BEGIN Supplied records

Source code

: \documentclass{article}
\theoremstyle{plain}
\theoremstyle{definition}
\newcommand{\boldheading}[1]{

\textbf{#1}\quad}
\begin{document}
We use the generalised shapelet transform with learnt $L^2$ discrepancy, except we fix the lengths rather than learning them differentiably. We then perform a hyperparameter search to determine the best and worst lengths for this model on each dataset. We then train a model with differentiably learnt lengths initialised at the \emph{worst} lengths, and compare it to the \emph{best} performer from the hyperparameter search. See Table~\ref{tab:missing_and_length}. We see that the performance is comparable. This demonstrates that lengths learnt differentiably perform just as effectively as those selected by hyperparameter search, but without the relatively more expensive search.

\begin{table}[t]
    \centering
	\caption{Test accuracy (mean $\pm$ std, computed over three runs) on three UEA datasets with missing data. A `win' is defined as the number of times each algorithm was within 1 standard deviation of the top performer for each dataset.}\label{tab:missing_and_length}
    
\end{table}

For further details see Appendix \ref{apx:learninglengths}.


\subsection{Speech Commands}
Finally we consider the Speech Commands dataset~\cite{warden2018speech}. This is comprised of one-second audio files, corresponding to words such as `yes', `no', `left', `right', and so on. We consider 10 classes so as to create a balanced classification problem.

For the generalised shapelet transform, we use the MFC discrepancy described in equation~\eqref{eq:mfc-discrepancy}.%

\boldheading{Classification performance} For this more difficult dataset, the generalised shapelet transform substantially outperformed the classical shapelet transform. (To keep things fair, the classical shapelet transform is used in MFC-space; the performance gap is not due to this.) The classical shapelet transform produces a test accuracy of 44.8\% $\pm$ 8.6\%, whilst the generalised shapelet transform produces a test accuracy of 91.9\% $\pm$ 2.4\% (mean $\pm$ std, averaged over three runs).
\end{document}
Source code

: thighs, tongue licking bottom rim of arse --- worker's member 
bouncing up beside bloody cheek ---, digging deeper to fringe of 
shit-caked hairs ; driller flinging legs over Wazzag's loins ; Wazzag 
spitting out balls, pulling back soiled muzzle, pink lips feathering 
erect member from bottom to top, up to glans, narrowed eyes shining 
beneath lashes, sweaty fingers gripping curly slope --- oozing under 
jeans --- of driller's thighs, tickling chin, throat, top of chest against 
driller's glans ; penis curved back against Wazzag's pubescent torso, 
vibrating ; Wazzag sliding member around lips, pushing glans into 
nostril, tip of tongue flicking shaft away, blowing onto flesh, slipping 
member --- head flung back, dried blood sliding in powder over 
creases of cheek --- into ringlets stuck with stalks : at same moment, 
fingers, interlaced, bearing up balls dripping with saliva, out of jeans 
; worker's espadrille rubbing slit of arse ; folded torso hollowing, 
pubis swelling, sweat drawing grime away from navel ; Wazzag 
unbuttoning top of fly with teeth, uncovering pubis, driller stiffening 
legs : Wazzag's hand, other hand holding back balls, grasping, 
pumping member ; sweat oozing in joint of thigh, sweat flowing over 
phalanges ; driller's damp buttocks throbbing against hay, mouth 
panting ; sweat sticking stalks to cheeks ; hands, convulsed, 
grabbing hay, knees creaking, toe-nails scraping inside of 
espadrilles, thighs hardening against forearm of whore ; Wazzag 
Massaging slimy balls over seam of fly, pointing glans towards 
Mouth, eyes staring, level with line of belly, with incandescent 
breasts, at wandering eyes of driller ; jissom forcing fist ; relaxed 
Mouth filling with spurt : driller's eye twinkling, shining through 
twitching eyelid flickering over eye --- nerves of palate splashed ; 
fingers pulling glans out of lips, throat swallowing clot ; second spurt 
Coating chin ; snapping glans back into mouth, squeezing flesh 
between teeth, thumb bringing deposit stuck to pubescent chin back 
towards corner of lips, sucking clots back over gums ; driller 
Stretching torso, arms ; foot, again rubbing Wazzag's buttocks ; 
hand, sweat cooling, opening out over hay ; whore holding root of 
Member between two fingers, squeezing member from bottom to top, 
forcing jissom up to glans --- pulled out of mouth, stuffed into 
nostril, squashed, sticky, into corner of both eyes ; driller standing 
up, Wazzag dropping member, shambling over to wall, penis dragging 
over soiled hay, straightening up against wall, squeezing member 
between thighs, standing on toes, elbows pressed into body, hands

END Supplied records

Beginning with the line above that contains "beneath lashes, sweaty", copy each line exactly up to and including the line that contains "member --- head", and go no further.

*Task response*.
beneath lashes, sweaty fingers gripping curly slope --- oozing under 
jeans --- of driller's thighs, tickling chin, throat, top of chest against 
driller's glans ; penis curved back against Wazzag's pubescent torso, 
vibrating ; Wazzag sliding member around lips, pushing glans into 
nostril, tip of tongue flicking shaft away, blowing onto flesh, slipping 
member --- head flung back, dried blood sliding in powder over 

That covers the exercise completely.